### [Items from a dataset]
────
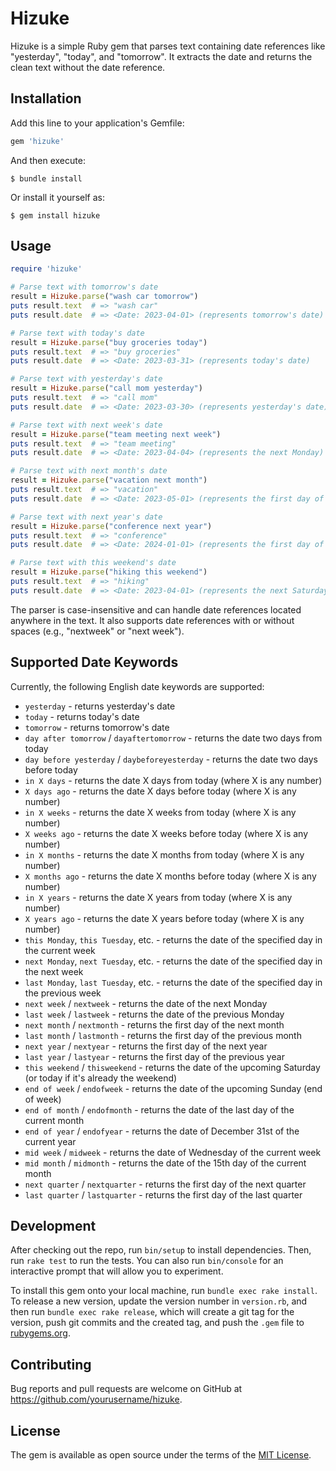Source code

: # Hizuke

Hizuke is a simple Ruby gem that parses text containing date references like "yesterday", "today", and "tomorrow". It extracts the date and returns the clean text without the date reference.

## Installation

Add this line to your application's Gemfile:

```ruby
gem 'hizuke'
```

And then execute:

```
$ bundle install
```

Or install it yourself as:

```
$ gem install hizuke
```

## Usage

```ruby
require 'hizuke'

# Parse text with tomorrow's date
result = Hizuke.parse("wash car tomorrow")
puts result.text  # => "wash car"
puts result.date  # => <Date: 2023-04-01> (represents tomorrow's date)

# Parse text with today's date
result = Hizuke.parse("buy groceries today")
puts result.text  # => "buy groceries"
puts result.date  # => <Date: 2023-03-31> (represents today's date)

# Parse text with yesterday's date
result = Hizuke.parse("call mom yesterday")
puts result.text  # => "call mom"
puts result.date  # => <Date: 2023-03-30> (represents yesterday's date)

# Parse text with next week's date
result = Hizuke.parse("team meeting next week")
puts result.text  # => "team meeting"
puts result.date  # => <Date: 2023-04-04> (represents the next Monday)

# Parse text with next month's date
result = Hizuke.parse("vacation next month")
puts result.text  # => "vacation"
puts result.date  # => <Date: 2023-05-01> (represents the first day of the next month)

# Parse text with next year's date
result = Hizuke.parse("conference next year")
puts result.text  # => "conference"
puts result.date  # => <Date: 2024-01-01> (represents the first day of the next year)

# Parse text with this weekend's date
result = Hizuke.parse("hiking this weekend")
puts result.text  # => "hiking"
puts result.date  # => <Date: 2023-04-01> (represents the next Saturday)
```

The parser is case-insensitive and can handle date references located anywhere in the text. It also supports date references with or without spaces (e.g., "nextweek" or "next week").

## Supported Date Keywords

Currently, the following English date keywords are supported:

- `yesterday` - returns yesterday's date
- `today` - returns today's date
- `tomorrow` - returns tomorrow's date
- `day after tomorrow` / `dayaftertomorrow` - returns the date two days from today
- `day before yesterday` / `daybeforeyesterday` - returns the date two days before today
- `in X days` - returns the date X days from today (where X is any number)
- `X days ago` - returns the date X days before today (where X is any number)
- `in X weeks` - returns the date X weeks from today (where X is any number)
- `X weeks ago` - returns the date X weeks before today (where X is any number)
- `in X months` - returns the date X months from today (where X is any number)
- `X months ago` - returns the date X months before today (where X is any number)
- `in X years` - returns the date X years from today (where X is any number)
- `X years ago` - returns the date X years before today (where X is any number)
- `this Monday`, `this Tuesday`, etc. - returns the date of the specified day in the current week
- `next Monday`, `next Tuesday`, etc. - returns the date of the specified day in the next week
- `last Monday`, `last Tuesday`, etc. - returns the date of the specified day in the previous week
- `next week` / `nextweek` - returns the date of the next Monday
- `last week` / `lastweek` - returns the date of the previous Monday
- `next month` / `nextmonth` - returns the first day of the next month
- `last month` / `lastmonth` - returns the first day of the previous month
- `next year` / `nextyear` - returns the first day of the next year
- `last year` / `lastyear` - returns the first day of the previous year
- `this weekend` / `thisweekend` - returns the date of the upcoming Saturday (or today if it's already the weekend)
- `end of week` / `endofweek` - returns the date of the upcoming Sunday (end of week)
- `end of month` / `endofmonth` - returns the date of the last day of the current month
- `end of year` / `endofyear` - returns the date of December 31st of the current year
- `mid week` / `midweek` - returns the date of Wednesday of the current week
- `mid month` / `midmonth` - returns the date of the 15th day of the current month
- `next quarter` / `nextquarter` - returns the first day of the next quarter
- `last quarter` / `lastquarter` - returns the first day of the last quarter

## Development

After checking out the repo, run `bin/setup` to install dependencies. Then, run `rake test` to run the tests. You can also run `bin/console` for an interactive prompt that will allow you to experiment.

To install this gem onto your local machine, run `bundle exec rake install`. To release a new version, update the version number in `version.rb`, and then run `bundle exec rake release`, which will create a git tag for the version, push git commits and the created tag, and push the `.gem` file to [rubygems.org](https://rubygems.org).

## Contributing

Bug reports and pull requests are welcome on GitHub at https://github.com/yourusername/hizuke.

## License

The gem is available as open source under the terms of the [MIT License](https://opensource.org/licenses/MIT). 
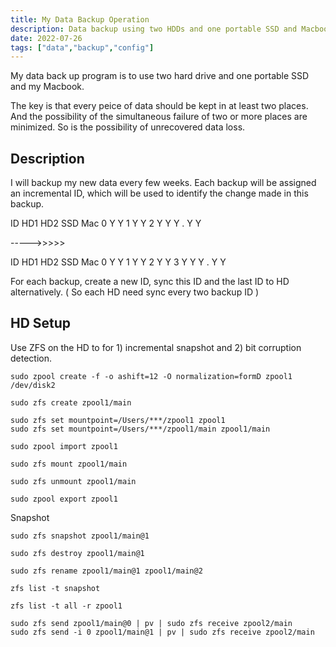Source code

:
 ```yaml
---
title: My Data Backup Operation
description: Data backup using two HDDs and one portable SSD and Macbook.
date: 2022-07-26
tags: ["data","backup","config"]
---
```


My data back up program is to use two hard drive and one portable SSD and my Macbook.

The key is that every peice of data should be kept in at least two places.
And the possibility of the simultaneous failure of two or more places are minimized.
So is the possibility of unrecovered data loss.

## Description

I will backup my new data every few weeks. Each backup will be assigned an incremental ID,
which will be used to identify the change made in this backup.

ID HD1 HD2 SSD Mac
0  Y   Y
1  Y   Y
2  Y       Y   Y
.          Y   Y

----->>>>>

ID HD1 HD2 SSD Mac
0  Y   Y
1  Y   Y
2  Y   Y
3      Y   Y   Y
.          Y   Y

For each backup, create a new ID, sync this ID and the last ID to HD alternatively.
( So each HD need sync every two backup ID )

## HD Setup

Use ZFS on the HD to for 1) incremental snapshot and 2) bit corruption detection.

```
sudo zpool create -f -o ashift=12 -O normalization=formD zpool1 /dev/disk2

sudo zfs create zpool1/main

sudo zfs set mountpoint=/Users/***/zpool1 zpool1
sudo zfs set mountpoint=/Users/***/zpool1/main zpool1/main
```

```
sudo zpool import zpool1

sudo zfs mount zpool1/main

sudo zfs unmount zpool1/main

sudo zpool export zpool1
```

Snapshot

```
sudo zfs snapshot zpool1/main@1

sudo zfs destroy zpool1/main@1

sudo zfs rename zpool1/main@1 zpool1/main@2

zfs list -t snapshot

zfs list -t all -r zpool1

sudo zfs send zpool1/main@0 | pv | sudo zfs receive zpool2/main
sudo zfs send -i 0 zpool1/main@1 | pv | sudo zfs receive zpool2/main
```

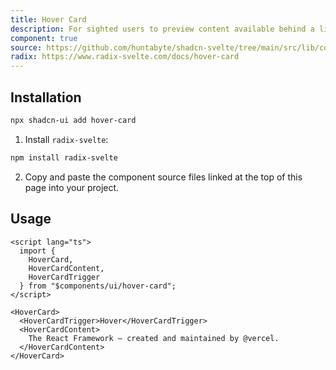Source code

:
 ```yaml
---
title: Hover Card
description: For sighted users to preview content available behind a link.
component: true
source: https://github.com/huntabyte/shadcn-svelte/tree/main/src/lib/components/ui/hover-card
radix: https://www.radix-svelte.com/docs/hover-card
---
```


<script>
  import { HoverCardDemo, ComponentExample, ManualInstall } from '$lib/components/docs';
</script>

<ComponentExample src="src/lib/components/docs/examples/hover-card/HoverCardDemo.svelte">

<div slot="example">
<HoverCardDemo />
</div>

</ComponentExample>

## Installation

```bash
npx shadcn-ui add hover-card
```

<ManualInstall>

1. Install `radix-svelte`:

```bash
npm install radix-svelte
```

2. Copy and paste the component source files linked at the top of this page into your project.

</ManualInstall>

## Usage

```svelte
<script lang="ts">
  import {
    HoverCard,
    HoverCardContent,
    HoverCardTrigger
  } from "$components/ui/hover-card";
</script>
```

```svelte
<HoverCard>
  <HoverCardTrigger>Hover</HoverCardTrigger>
  <HoverCardContent>
    The React Framework – created and maintained by @vercel.
  </HoverCardContent>
</HoverCard>
```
────
### [Required work]
Look through the entries and return each line that has the word "shadcn" in it.

### [Exercise output]
source: https://github.com/huntabyte/shadcn-svelte/tree/main/src/lib/components/ui/hover-card
npx shadcn-ui add hover-card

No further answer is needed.